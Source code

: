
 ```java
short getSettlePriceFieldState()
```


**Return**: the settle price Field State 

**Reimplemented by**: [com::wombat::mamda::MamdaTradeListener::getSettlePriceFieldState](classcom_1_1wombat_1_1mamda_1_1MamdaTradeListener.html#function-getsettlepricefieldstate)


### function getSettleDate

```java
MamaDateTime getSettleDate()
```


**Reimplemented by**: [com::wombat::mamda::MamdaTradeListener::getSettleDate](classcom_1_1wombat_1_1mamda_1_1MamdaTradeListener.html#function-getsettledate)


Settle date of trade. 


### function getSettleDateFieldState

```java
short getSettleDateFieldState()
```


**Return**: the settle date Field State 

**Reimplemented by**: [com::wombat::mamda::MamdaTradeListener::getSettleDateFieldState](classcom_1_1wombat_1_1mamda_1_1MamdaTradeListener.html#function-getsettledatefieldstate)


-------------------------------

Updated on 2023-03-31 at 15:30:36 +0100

____________

- Aim of the task -
Copy the records above exactly as they appear.

- Output -
Source code

:
 ```java
short getSettlePriceFieldState()
```


**Return**: the settle price Field State 

**Reimplemented by**: [com::wombat::mamda::MamdaTradeListener::getSettlePriceFieldState](classcom_1_1wombat_1_1mamda_1_1MamdaTradeListener.html#function-getsettlepricefieldstate)


### function getSettleDate

```java
MamaDateTime getSettleDate()
```


**Reimplemented by**: [com::wombat::mamda::MamdaTradeListener::getSettleDate](classcom_1_1wombat_1_1mamda_1_1MamdaTradeListener.html#function-getsettledate)


Settle date of trade. 


### function getSettleDateFieldState

```java
short getSettleDateFieldState()
```


**Return**: the settle date Field State 

**Reimplemented by**: [com::wombat::mamda::MamdaTradeListener::getSettleDateFieldState](classcom_1_1wombat_1_1mamda_1_1MamdaTradeListener.html#function-getsettledatefieldstate)


-------------------------------

Updated on 2023-03-31 at 15:30:36 +0100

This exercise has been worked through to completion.